### YOUR TASK
What lines in the data below mention the string "command"? Copy them out.

......

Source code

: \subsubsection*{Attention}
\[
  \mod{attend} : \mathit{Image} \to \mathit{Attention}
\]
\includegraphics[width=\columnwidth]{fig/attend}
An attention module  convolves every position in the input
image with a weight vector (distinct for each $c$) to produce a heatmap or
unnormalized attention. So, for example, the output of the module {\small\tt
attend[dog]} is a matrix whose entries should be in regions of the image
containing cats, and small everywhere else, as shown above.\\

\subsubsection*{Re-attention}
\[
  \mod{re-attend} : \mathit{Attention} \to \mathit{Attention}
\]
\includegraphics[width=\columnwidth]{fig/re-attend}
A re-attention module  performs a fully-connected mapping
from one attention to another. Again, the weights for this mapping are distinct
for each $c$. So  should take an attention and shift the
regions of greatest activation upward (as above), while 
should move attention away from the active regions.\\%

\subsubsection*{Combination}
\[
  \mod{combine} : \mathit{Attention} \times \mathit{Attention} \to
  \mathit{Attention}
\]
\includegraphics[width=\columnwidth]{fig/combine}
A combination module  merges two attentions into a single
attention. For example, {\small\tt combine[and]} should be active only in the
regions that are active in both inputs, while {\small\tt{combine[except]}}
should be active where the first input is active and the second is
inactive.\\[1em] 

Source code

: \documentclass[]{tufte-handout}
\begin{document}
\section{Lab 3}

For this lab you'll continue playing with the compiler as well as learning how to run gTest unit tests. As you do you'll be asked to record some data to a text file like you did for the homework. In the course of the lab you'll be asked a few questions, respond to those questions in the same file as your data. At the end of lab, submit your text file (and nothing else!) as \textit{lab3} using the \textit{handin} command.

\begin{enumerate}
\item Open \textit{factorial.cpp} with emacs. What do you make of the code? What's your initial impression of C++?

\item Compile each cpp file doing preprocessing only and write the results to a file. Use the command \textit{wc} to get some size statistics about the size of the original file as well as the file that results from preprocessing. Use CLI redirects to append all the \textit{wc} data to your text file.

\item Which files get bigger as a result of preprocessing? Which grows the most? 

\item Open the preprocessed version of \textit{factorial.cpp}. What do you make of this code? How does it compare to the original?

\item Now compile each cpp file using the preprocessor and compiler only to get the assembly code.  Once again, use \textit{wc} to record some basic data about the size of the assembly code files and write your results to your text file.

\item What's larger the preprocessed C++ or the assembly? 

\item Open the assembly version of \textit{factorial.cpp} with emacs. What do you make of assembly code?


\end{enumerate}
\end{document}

......

### ANSWER BOX
For this lab you'll continue playing with the compiler as well as learning how to run gTest unit tests. As you do you'll be asked to record some data to a text file like you did for the homework. In the course of the lab you'll be asked a few questions, respond to those questions in the same file as your data. At the end of lab, submit your text file (and nothing else!) as \textit{lab3} using the \textit{handin} command.
\item Compile each cpp file doing preprocessing only and write the results to a file. Use the command \textit{wc} to get some size statistics about the size of the original file as well as the file that results from preprocessing. Use CLI redirects to append all the \textit{wc} data to your text file.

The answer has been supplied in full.